Menyikapi hal tersebut Ali Mas’ud Komandan PASTI ( Pasukan Inti) Ikatan Pencak Silat Nahdlatul Ulama Pagar Nusa (IPS-NU PG) Cabang Grobogan mengadakan rapat koordinasi antara Dewan Khos, Dewan Pendekar serta seluruh pengurus Cabang dan Anak Cabang di rumah makan Suka Rasa, pada Senin (18/7/2023)
“Hal ini mengantisipasi pada anggota perguruan silat Pagar Nusa yang menggunakan atribut seperti kaos, topi, stiker, dan bendera di luar waktu latihan. Sebab masih banyak sebagian pemuda-pemudi di Grobogan suka pakai atribut-atribut perguruan silat kalau lagi nongkrong. Seolah-olah ingin menunjukkan identitasnya ,” jelas Ali Mas’ud.
Abah Nur Khamit atau akrab disapa Mbah Wo menyampaikan bahwa, menyandang gelar pesilat dan pendekar seharusnya diimbangi dengan perilakunya. Anggota perguruan silat belum tentu memiliki jiwa laksana pesilat dan pendekar sesungguhnya.
“Sejatinya, anggota perguruan silat juga harus menjunjung nilai ” Sami’na Waato’na ” dalam kehidupan sehari-hari, seperti yang ditekan pada salah satu Perguruan Silat Pagar Nusa.

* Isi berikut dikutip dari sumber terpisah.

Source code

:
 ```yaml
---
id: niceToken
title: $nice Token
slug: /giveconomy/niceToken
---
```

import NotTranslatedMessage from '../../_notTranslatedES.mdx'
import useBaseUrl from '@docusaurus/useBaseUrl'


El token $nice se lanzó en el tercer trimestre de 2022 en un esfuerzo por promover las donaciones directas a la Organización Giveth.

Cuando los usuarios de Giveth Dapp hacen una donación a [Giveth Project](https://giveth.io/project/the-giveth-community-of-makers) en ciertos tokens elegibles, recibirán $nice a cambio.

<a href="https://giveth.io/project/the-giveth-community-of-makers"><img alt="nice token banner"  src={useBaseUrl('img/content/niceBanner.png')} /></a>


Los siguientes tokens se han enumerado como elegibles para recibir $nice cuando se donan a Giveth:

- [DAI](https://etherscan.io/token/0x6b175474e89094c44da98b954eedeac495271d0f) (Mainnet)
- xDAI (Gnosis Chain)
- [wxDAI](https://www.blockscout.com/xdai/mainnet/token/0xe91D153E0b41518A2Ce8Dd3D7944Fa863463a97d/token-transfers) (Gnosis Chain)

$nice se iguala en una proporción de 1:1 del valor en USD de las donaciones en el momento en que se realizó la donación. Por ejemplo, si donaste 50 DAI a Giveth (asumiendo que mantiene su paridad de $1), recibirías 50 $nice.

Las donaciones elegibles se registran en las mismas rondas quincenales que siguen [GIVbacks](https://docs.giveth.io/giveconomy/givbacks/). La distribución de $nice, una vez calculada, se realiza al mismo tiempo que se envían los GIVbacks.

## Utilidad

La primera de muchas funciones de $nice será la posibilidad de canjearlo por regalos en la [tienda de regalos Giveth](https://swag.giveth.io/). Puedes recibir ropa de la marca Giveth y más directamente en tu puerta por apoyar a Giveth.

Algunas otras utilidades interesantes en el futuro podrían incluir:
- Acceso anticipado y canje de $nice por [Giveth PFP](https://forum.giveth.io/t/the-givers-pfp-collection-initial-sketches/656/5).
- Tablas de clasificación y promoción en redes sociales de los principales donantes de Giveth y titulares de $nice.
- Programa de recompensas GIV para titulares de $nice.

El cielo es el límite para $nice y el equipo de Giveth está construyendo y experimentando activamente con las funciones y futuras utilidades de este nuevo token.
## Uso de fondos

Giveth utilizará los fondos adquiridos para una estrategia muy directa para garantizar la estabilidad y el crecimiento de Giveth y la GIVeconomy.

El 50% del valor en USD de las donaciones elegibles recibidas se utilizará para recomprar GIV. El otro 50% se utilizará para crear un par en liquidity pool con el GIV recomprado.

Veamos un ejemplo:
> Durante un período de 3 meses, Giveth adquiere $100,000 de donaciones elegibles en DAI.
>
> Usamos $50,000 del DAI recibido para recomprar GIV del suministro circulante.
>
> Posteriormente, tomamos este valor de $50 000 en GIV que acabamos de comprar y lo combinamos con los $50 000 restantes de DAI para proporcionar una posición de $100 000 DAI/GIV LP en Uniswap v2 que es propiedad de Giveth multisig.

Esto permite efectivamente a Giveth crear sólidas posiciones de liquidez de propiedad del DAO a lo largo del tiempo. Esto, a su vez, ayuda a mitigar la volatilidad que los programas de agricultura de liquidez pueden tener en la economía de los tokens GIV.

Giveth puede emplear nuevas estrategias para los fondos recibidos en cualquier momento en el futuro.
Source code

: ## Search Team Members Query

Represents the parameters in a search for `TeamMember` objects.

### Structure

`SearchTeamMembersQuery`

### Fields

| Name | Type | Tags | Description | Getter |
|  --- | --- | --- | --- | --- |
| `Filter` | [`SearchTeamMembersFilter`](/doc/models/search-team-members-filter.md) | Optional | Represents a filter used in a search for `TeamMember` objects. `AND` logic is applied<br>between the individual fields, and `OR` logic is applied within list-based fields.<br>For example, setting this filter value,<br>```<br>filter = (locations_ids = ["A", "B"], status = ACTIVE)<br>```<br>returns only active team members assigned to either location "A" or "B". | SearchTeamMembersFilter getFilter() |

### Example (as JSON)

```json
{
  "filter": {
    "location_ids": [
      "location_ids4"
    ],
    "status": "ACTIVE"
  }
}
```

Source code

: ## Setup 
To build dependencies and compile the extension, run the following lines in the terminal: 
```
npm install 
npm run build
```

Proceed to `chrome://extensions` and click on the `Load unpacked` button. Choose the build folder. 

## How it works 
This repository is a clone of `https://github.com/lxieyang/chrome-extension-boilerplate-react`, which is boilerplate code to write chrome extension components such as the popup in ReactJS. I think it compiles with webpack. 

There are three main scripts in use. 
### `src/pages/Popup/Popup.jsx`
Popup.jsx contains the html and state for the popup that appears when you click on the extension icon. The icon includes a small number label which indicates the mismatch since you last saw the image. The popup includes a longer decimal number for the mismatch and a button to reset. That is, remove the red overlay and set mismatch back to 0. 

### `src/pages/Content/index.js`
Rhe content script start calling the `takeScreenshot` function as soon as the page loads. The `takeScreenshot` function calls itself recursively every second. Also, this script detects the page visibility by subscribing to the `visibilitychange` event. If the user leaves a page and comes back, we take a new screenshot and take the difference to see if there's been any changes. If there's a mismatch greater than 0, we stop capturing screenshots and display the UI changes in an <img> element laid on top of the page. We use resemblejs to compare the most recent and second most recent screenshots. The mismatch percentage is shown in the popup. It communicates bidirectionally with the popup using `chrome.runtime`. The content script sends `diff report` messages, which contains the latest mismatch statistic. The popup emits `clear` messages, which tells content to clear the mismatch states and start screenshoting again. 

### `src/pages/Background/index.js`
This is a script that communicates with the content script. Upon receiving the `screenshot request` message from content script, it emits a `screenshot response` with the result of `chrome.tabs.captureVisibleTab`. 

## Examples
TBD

Pencak silat bukan hanya soal persaudaraan antar anggota. Baik dan buruknya marwah perguruan silat tergantung bagaimana sikap serta pembawaan para anggotanya di publik,” tegasnya.
Perguruan seperti itu tak bisa jadi representasi sebagai pedoman sebuah padepokan. Sebab publik sudah melihat buruk mereka. Yang rugi banyak, cuman karena beberapa orang yang pengin banget mengaku diri jadi jagoan.
Abah Sutrisno sebagai Dewan Khos mengatakan bahwa, Pemerintah, Polri, dan TNI sudah berupaya menciptakan rasa aman di masyarakat dari gesekan antar perguruan silat. Namun kurang membuat event kejuaraan pencak silat antar perguruan serta pendekatan yang maksimal. Sayangnya, pendekatan yang dilakukan hanya pada sesepuh perguruan. Anggota-anggotanya juga perlu didekati agar tidak bertindak gegabah.
“Selain itu, aparat keamanan dan sesepuh perguruan harus memberikan efek jera bagi anggota yang berbuat onar. Seperti diproses secara hukum dan dicabut keanggotaannya dari perguruan seumur hidup. Jika memang ingin menyelesaikan masalah yang selama ini selalu terulang. Jika tidak, ya jangan berharap apa-apa,” pungkasnya.